Where the records below show a line containing "- Grafana'ya Prometheus veri kaynağı eklendi.", start copying; end with the line containing "### Monitoring Sistemi", and copy it too.

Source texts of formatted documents

╭──

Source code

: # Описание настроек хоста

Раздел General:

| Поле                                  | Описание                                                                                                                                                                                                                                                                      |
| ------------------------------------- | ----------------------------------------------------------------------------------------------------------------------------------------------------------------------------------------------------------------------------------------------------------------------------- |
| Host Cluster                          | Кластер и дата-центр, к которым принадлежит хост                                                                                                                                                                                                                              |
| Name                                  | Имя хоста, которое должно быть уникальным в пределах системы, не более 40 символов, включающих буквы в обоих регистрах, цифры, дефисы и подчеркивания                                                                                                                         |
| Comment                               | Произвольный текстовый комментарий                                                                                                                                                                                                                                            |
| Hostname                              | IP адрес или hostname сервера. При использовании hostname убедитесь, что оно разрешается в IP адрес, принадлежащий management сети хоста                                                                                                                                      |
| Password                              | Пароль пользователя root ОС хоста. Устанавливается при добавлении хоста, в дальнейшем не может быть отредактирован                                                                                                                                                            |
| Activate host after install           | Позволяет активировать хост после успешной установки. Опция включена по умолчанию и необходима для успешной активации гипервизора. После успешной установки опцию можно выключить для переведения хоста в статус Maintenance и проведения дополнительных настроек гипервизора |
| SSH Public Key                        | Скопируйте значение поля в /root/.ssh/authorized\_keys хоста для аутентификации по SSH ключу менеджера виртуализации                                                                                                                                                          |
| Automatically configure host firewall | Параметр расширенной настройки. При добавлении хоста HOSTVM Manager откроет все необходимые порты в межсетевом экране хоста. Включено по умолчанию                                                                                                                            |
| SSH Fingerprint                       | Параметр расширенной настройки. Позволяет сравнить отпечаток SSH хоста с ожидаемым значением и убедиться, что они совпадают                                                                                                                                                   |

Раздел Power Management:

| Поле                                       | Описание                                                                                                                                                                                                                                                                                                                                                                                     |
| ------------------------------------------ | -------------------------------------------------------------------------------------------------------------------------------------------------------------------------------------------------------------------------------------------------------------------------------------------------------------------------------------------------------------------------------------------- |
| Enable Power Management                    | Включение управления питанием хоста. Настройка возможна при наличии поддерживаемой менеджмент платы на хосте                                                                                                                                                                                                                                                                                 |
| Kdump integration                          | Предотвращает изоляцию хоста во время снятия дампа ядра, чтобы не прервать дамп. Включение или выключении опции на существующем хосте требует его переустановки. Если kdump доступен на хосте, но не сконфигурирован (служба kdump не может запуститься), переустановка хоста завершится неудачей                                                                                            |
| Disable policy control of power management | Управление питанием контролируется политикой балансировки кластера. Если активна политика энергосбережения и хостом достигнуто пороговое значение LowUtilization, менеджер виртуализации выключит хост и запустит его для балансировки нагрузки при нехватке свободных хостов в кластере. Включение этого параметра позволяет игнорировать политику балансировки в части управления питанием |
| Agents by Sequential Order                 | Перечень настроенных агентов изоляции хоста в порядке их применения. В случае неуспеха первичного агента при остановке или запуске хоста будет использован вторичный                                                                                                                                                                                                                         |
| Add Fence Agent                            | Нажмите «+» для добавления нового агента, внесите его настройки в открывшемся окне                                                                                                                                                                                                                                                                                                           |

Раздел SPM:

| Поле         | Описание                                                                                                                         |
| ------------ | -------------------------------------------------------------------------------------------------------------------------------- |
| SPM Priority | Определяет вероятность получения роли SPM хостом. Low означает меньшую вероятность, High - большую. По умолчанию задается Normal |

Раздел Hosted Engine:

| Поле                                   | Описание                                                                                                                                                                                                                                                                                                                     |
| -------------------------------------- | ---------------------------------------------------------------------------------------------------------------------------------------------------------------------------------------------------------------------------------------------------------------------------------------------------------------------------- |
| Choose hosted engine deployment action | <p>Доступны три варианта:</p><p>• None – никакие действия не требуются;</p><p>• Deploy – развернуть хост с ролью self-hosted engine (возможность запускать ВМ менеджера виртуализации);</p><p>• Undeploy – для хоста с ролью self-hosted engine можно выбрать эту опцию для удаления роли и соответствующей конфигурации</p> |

╰──
╭──

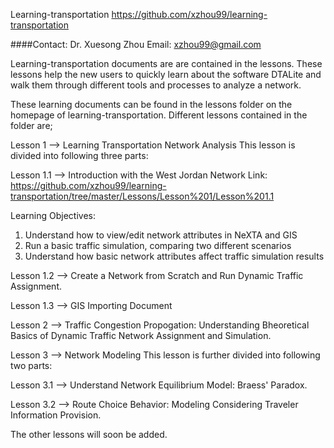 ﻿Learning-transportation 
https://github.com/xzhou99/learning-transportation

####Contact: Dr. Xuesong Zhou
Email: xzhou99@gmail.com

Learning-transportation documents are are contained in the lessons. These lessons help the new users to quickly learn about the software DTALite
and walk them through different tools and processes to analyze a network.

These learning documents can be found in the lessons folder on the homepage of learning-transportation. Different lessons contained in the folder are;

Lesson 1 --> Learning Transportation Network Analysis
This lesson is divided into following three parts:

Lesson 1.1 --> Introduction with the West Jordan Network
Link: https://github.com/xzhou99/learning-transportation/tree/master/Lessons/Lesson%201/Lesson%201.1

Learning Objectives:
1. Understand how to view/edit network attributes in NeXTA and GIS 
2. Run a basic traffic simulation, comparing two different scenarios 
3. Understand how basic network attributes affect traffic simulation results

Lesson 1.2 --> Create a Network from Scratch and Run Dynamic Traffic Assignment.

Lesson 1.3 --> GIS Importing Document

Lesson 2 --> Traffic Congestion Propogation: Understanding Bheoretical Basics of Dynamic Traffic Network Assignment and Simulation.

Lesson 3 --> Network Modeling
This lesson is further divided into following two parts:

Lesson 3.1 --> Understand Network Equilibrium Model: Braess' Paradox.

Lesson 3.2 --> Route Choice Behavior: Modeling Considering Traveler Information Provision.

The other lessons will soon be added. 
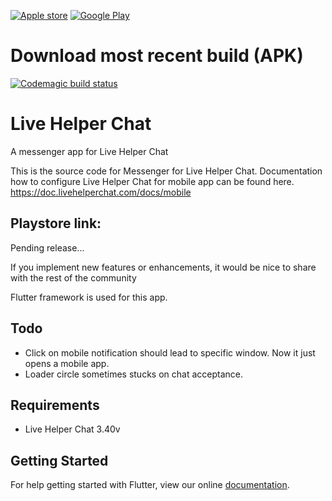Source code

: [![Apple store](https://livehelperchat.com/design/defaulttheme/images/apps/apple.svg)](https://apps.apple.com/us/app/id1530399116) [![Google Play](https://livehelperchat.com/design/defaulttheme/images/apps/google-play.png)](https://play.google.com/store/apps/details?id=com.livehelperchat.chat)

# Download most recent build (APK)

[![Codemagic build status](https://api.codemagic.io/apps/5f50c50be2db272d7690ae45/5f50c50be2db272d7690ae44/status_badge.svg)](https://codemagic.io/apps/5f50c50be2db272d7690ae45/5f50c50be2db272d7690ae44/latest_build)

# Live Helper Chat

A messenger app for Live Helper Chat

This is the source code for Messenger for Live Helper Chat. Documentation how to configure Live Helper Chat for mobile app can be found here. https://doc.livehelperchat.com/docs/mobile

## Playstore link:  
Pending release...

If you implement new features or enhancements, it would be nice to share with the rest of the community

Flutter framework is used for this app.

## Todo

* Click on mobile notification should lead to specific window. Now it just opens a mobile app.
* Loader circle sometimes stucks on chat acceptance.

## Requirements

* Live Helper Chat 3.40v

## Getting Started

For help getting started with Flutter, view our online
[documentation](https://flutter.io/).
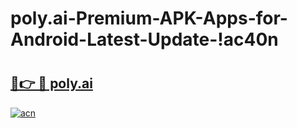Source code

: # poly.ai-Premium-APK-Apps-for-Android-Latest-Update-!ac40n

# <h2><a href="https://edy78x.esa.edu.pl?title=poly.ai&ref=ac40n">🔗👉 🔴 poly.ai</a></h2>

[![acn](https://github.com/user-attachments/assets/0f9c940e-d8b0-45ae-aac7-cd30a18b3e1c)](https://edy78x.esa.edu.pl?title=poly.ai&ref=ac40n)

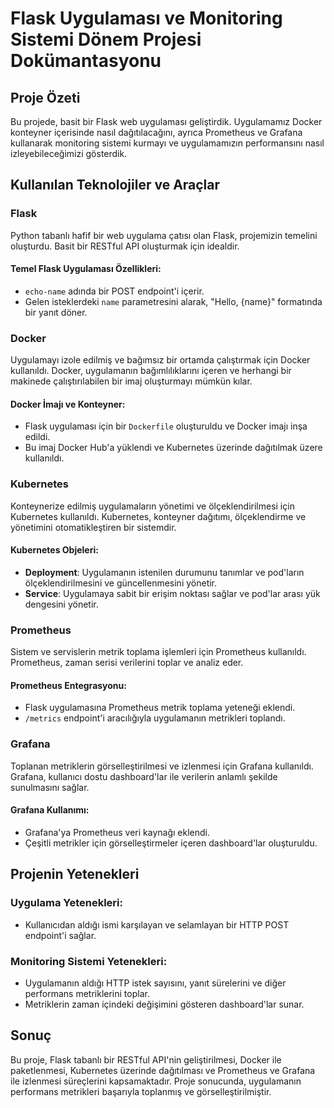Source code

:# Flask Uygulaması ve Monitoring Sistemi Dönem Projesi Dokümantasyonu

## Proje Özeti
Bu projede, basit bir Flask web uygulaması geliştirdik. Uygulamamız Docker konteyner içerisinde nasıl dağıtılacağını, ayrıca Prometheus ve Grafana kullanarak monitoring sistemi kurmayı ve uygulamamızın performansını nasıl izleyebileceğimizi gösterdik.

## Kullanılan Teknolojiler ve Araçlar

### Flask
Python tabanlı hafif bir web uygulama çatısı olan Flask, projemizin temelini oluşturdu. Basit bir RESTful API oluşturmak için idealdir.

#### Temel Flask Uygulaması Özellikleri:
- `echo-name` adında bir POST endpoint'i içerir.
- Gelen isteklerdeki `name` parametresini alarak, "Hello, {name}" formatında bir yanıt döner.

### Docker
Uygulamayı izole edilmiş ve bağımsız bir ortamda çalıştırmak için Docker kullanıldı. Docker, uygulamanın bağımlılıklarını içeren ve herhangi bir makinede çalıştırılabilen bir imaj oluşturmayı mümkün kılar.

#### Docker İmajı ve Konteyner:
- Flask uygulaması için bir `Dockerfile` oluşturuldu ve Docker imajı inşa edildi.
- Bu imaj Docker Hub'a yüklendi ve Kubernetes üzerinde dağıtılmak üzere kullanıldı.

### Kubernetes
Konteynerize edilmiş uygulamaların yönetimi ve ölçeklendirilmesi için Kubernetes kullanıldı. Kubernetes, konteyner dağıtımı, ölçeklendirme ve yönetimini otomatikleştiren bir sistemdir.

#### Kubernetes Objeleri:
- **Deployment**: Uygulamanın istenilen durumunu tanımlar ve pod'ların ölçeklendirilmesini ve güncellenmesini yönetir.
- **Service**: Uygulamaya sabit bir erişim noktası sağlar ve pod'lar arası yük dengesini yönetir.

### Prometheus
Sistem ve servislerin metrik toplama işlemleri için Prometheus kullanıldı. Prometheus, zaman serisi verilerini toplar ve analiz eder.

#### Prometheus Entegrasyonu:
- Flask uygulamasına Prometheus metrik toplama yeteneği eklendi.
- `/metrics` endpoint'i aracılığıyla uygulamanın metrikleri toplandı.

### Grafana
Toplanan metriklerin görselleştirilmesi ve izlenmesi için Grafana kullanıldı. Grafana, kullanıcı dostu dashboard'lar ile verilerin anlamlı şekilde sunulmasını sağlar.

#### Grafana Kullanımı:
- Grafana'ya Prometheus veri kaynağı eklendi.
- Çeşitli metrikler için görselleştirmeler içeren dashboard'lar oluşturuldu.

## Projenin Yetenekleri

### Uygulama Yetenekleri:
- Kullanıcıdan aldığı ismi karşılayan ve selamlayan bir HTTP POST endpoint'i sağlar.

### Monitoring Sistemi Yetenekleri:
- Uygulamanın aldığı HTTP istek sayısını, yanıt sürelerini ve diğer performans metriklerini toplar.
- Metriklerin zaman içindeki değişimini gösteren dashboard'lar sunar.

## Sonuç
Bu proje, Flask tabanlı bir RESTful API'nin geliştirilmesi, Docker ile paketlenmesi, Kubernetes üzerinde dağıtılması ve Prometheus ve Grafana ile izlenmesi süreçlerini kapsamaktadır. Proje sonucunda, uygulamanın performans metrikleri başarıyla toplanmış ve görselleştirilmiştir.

╰──
╭──

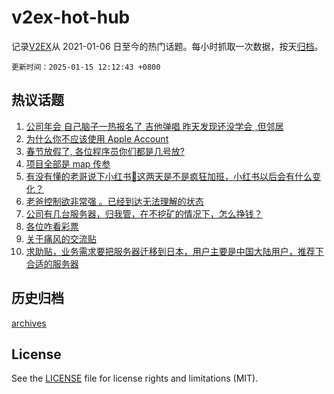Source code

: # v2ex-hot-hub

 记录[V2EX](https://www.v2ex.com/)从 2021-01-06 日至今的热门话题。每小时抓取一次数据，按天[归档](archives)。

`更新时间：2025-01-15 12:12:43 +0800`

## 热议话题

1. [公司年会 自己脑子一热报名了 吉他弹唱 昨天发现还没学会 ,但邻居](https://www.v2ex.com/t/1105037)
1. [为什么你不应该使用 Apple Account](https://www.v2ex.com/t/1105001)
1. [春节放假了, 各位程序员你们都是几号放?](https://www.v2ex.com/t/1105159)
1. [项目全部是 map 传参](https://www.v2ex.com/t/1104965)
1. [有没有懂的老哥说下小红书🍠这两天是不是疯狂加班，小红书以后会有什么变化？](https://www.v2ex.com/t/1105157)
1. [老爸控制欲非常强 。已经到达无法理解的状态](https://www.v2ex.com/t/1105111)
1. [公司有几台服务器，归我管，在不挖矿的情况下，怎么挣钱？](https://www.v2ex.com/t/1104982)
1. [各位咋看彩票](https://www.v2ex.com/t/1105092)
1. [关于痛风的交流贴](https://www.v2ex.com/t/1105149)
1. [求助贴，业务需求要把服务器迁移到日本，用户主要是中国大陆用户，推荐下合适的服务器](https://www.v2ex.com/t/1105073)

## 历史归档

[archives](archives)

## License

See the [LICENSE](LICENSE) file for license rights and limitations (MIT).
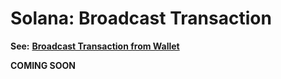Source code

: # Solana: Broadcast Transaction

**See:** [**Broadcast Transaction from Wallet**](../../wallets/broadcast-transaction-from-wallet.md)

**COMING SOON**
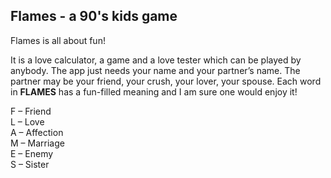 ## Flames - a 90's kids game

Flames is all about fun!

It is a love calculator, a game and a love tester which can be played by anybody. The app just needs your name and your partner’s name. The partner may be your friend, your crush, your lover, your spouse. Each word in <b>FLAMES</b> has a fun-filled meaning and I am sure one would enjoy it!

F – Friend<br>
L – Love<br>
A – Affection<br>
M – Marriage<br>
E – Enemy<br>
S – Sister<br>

╰──

Solution
- Grafana'ya Prometheus veri kaynağı eklendi.
- Çeşitli metrikler için görselleştirmeler içeren dashboard'lar oluşturuldu.

## Projenin Yetenekleri

### Uygulama Yetenekleri:
- Kullanıcıdan aldığı ismi karşılayan ve selamlayan bir HTTP POST endpoint'i sağlar.

### Monitoring Sistemi Yetenekleri:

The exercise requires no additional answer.